À la veille du jugement de l'affaire Sarkozy- Kadhafi, l'accusateur principal de l'ancien président français décède à Beyrouth.
Ziad Takieddine, homme d’affaires franco-libanais et figure centrale de l’affaire dite "financements libyens présumés de la campagne de Nicolas Sarkozy en 2007", est décédé ce mardi 23 septembre à Beyrouth, à l’âge de 75 ans.
Sa mort intervient dans un contexte judiciaire extrêmement tendu, à seulement deux jours du prononcé du jugement parisien attendu dans ce dossier emblématique.
...PROTAGONISTE QUI PERSISTAIT ET SIGNAIT
Ziad Takieddine s’était imposé depuis plusieurs années comme l’un des protagonistes-clés des enquêtes sur le financement illégal présumé de la campagne de Nicolas Sarkozy en 2007 par le régime libyen de Mouammar Kadhafi.
Il avait à plusieurs reprises affirmé avoir transporté des valises d’argent entre Tripoli et la France, notamment des montants qu’il imputait au régime libyen pour financer la candidature de Sarkozy.
Mais sa parole était aussi l’objet de doutes, de revirements et de controverses. Il avait, à diverses occasions, rétracté ses accusations, suscitant enquête et suspicion de subornation de témoins.
Ses déclarations fluctuantes ont nourri les critiques de la défense et des observateurs, qui l’accusaient de manipulations ou d’exagérations opportunistes.
DÉCÈS SURVENU...
Selon les médias libanais et les proches, Takieddine est décédé à l’hôpital de Beyrouth après ce qui serait une crise cardiaque ou une longue maladie. Il avait été incarcéré un temps à la prison de Tripoli (nord du Liban) suite à des procédures locales, avant d’être hospitalisé.
L’avocate de la famille, Elise Arfi, a confirmé la nouvelle de son décès.
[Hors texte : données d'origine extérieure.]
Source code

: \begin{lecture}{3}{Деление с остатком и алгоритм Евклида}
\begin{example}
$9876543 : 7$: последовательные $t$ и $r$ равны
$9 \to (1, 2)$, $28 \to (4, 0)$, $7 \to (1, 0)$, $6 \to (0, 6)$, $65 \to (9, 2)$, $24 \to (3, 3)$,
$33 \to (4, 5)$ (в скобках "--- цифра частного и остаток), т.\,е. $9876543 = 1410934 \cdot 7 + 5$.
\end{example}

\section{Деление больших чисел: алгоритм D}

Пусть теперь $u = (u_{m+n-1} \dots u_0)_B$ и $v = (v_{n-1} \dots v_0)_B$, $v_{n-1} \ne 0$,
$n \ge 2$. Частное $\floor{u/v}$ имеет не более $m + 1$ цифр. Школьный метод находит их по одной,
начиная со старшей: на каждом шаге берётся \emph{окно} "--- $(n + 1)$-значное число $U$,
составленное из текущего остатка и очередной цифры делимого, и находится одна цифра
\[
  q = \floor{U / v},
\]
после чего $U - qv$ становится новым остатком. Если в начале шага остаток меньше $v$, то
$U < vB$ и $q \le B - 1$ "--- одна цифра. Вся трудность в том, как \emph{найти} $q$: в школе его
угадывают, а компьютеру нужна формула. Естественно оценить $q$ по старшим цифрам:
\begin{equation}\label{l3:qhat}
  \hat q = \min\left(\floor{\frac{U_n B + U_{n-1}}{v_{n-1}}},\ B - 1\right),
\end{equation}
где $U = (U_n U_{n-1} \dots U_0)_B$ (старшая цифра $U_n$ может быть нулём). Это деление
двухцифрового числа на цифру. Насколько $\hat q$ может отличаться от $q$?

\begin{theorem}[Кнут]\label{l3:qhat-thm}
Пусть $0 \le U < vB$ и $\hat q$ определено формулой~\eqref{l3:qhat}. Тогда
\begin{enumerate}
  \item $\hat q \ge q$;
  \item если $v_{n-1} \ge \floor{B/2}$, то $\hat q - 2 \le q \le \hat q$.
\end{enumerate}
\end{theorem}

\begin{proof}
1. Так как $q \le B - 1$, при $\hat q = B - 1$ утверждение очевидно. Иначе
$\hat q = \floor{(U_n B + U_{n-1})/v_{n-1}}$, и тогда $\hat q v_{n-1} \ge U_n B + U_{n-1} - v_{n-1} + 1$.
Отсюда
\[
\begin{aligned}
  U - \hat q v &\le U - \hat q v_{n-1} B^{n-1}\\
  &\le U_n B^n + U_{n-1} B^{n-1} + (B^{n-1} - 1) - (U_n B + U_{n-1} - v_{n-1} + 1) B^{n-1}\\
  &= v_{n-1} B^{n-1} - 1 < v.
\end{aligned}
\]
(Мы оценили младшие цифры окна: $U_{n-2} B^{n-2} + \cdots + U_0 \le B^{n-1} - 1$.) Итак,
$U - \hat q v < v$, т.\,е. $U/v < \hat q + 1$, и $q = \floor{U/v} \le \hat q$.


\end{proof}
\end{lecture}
Elle précise qu’il avait fui la France pour se réfugier au Liban, où il bénéficiait d’une immunité de fait, le Liban ne procédant pas à l’extradition de ses ressortissants vers la France.
...CONSÉQUENCES SUR LE PLAN JUDICIAIRE APRES CE DÉCÈS ?
Sur le plan judiciaire, la mort de Takieddine pourrait avoir un effet déterminant.
En effet, il était l’un des principaux témoins et “accusateurs” dans l’affaire. Sa disparition pourrait conduire le tribunal de Paris à déclarer l’action publique éteinte à son encontre ou à reconsidérer certaines charges fondées sur ses accusations spécifiques.
L’affaire dite “Sarkozy–Kadhafi” a fait l’objet d’un long feuilleton judiciaire. En 2012, le site Mediapart avait publié une note libyenne attribuée à Moussa Koussa, selon laquelle Tripoli aurait débloqué 50 millions d’euros pour financer la campagne de Sarkozy en 2007, via des intermédiaires dont Takieddine.
Ce document est au cœur des accusations portées contre l’ancien président et ses proches.
Le procès s’est déroulé sur trois mois, avec de nombreux co-prévenus, dont des anciens ministres.
Le 27 mars 2025, le Parquet national financier a requis une peine de sept ans de prison contre Nicolas Sarkozy, ainsi qu’une amende de 300 000 euros, et des peines d’inéligibilité. Le jugement était prévu pour fin septembre 2025.
Le décès de Takieddine à deux jours du verdict soulève des incertitudes quant à la suite du dossier. Le tribunal pourrait notamment considérer que l’accusation directe portée par ce témoin ne peut plus être poursuivie, ou alors se reposer sur d’autres pièces et témoignages.
...UN MAL POUR UN BIEN ?
Au-delà des questions juridiques, cette disparition intervient dans un climat de forte tension politique en France.
L’affaire Sarkozy–Kadhafi est perçue comme l’un des procès majeurs mettant en lumière les liens entre pouvoir, argent et relations internationales.
La mort de Takieddine prive la société du témoignage d’un acteur central et controversé du dossier.
Pour les défenseurs de Sarkozy, ce décès pourrait renforcer l’argument selon lequel l’affaire repose de manière excessive sur des éléments fragiles ou instables.
Pour les partisans de la transparence, il constitue une perte pour la justice et pour la vérité, compte tenu des zones d’ombre persistantes dans ce dossier.
À titre de rappel, Takieddine était déjà sous le coup d’un mandat d’arrêt en France dans ce dossier.
En parallèle, il avait déjà été condamné mi-2020 à cinq ans de prison dans le volet financier de l’affaire "Karachi", une autre affaire de corruption liée à des contrats d’armement français.